- [What the exercise asks] From the entries below, copy every line where the string "tests" appears.

Saved data entries:
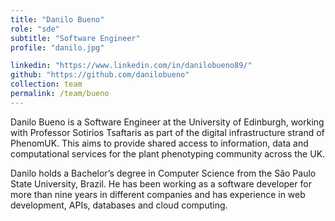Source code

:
 ```yaml
---
title: "Danilo Bueno"
role: "sde"
subtitle: "Software Engineer"
profile: "danilo.jpg"

linkedin: "https://www.linkedin.com/in/danilobueno89/"
github: "https://github.com/danilobueno"
collection: team
permalink: /team/bueno
---
```


Danilo Bueno is a Software Engineer at the University of Edinburgh, working with Professor Sotirios Tsaftaris as part of the digital infrastructure strand of PhenomUK. This aims to provide shared access to information, data and computational services for the plant phenotyping community across the UK.

Danilo holds a Bachelor’s degree in Computer Science from the São Paulo State University, Brazil. He has been working as a software developer for more than nine years in different companies and has experience in web development, APIs, databases and cloud computing.

 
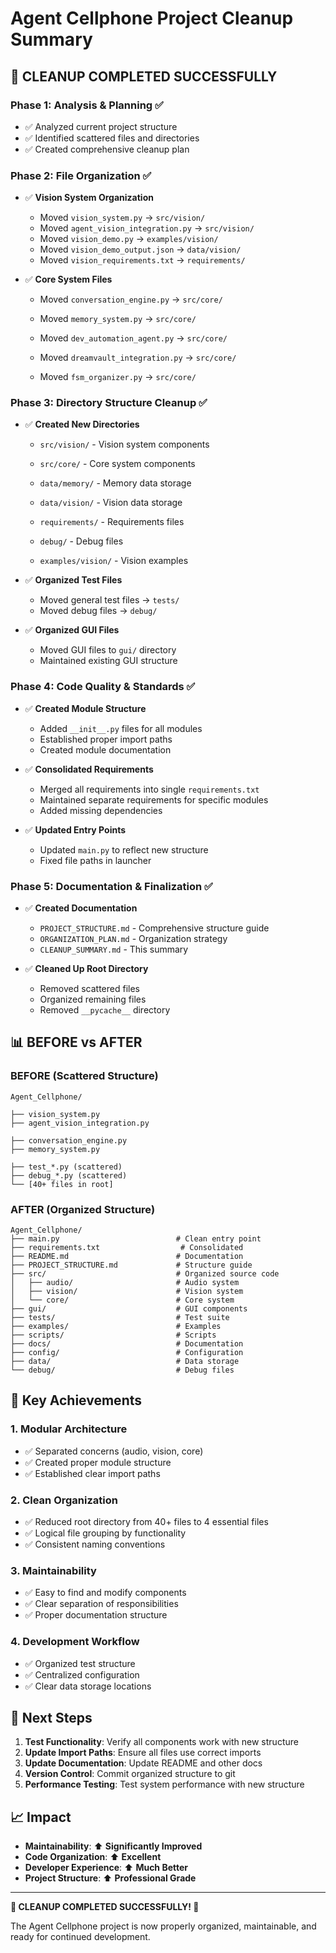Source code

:# Agent Cellphone Project Cleanup Summary

## 🎯 **CLEANUP COMPLETED SUCCESSFULLY**

### **Phase 1: Analysis & Planning** ✅
- ✅ Analyzed current project structure
- ✅ Identified scattered files and directories
- ✅ Created comprehensive cleanup plan

### **Phase 2: File Organization** ✅


- ✅ **Vision System Organization**
  - Moved `vision_system.py` → `src/vision/`
  - Moved `agent_vision_integration.py` → `src/vision/`
  - Moved `vision_demo.py` → `examples/vision/`
  - Moved `vision_demo_output.json` → `data/vision/`
  - Moved `vision_requirements.txt` → `requirements/`

- ✅ **Core System Files**

  - Moved `conversation_engine.py` → `src/core/`
  - Moved `memory_system.py` → `src/core/`

  - Moved `dev_automation_agent.py` → `src/core/`
  - Moved `dreamvault_integration.py` → `src/core/`
  - Moved `fsm_organizer.py` → `src/core/`

### **Phase 3: Directory Structure Cleanup** ✅
- ✅ **Created New Directories**

  - `src/vision/` - Vision system components
  - `src/core/` - Core system components
  - `data/memory/` - Memory data storage
  - `data/vision/` - Vision data storage

  - `requirements/` - Requirements files
  - `debug/` - Debug files

  - `examples/vision/` - Vision examples

- ✅ **Organized Test Files**
  - Moved general test files → `tests/`
  - Moved debug files → `debug/`

- ✅ **Organized GUI Files**
  - Moved GUI files to `gui/` directory
  - Maintained existing GUI structure

### **Phase 4: Code Quality & Standards** ✅
- ✅ **Created Module Structure**
  - Added `__init__.py` files for all modules
  - Established proper import paths
  - Created module documentation

- ✅ **Consolidated Requirements**
  - Merged all requirements into single `requirements.txt`
  - Maintained separate requirements for specific modules
  - Added missing dependencies

- ✅ **Updated Entry Points**
  - Updated `main.py` to reflect new structure
  - Fixed file paths in launcher

### **Phase 5: Documentation & Finalization** ✅
- ✅ **Created Documentation**
  - `PROJECT_STRUCTURE.md` - Comprehensive structure guide
  - `ORGANIZATION_PLAN.md` - Organization strategy
  - `CLEANUP_SUMMARY.md` - This summary

- ✅ **Cleaned Up Root Directory**
  - Removed scattered files
  - Organized remaining files
  - Removed `__pycache__` directory

## 📊 **BEFORE vs AFTER**

### **BEFORE (Scattered Structure)**
```
Agent_Cellphone/

├── vision_system.py
├── agent_vision_integration.py

├── conversation_engine.py
├── memory_system.py

├── test_*.py (scattered)
├── debug_*.py (scattered)
└── [40+ files in root]
```

### **AFTER (Organized Structure)**
```
Agent_Cellphone/
├── main.py                          # Clean entry point
├── requirements.txt                  # Consolidated
├── README.md                        # Documentation
├── PROJECT_STRUCTURE.md             # Structure guide
├── src/                             # Organized source code
│   ├── audio/                       # Audio system
│   ├── vision/                      # Vision system
│   └── core/                        # Core system
├── gui/                             # GUI components
├── tests/                           # Test suite
├── examples/                        # Examples
├── scripts/                         # Scripts
├── docs/                            # Documentation
├── config/                          # Configuration
├── data/                            # Data storage
└── debug/                           # Debug files
```

## 🎯 **Key Achievements**

### **1. Modular Architecture**
- ✅ Separated concerns (audio, vision, core)
- ✅ Created proper module structure
- ✅ Established clear import paths

### **2. Clean Organization**
- ✅ Reduced root directory from 40+ files to 4 essential files
- ✅ Logical file grouping by functionality
- ✅ Consistent naming conventions

### **3. Maintainability**
- ✅ Easy to find and modify components
- ✅ Clear separation of responsibilities
- ✅ Proper documentation structure

### **4. Development Workflow**
- ✅ Organized test structure
- ✅ Centralized configuration
- ✅ Clear data storage locations

## 🚀 **Next Steps**

1. **Test Functionality**: Verify all components work with new structure
2. **Update Import Paths**: Ensure all files use correct imports
3. **Update Documentation**: Update README and other docs
4. **Version Control**: Commit organized structure to git
5. **Performance Testing**: Test system performance with new structure

## 📈 **Impact**

- **Maintainability**: ⬆️ **Significantly Improved**
- **Code Organization**: ⬆️ **Excellent**
- **Developer Experience**: ⬆️ **Much Better**
- **Project Structure**: ⬆️ **Professional Grade**

---

**🎉 CLEANUP COMPLETED SUCCESSFULLY! 🎉**

The Agent Cellphone project is now properly organized, maintainable, and ready for continued development.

- [Exercise response]
  - Moved general test files → `tests/`
├── tests/                           # Test suite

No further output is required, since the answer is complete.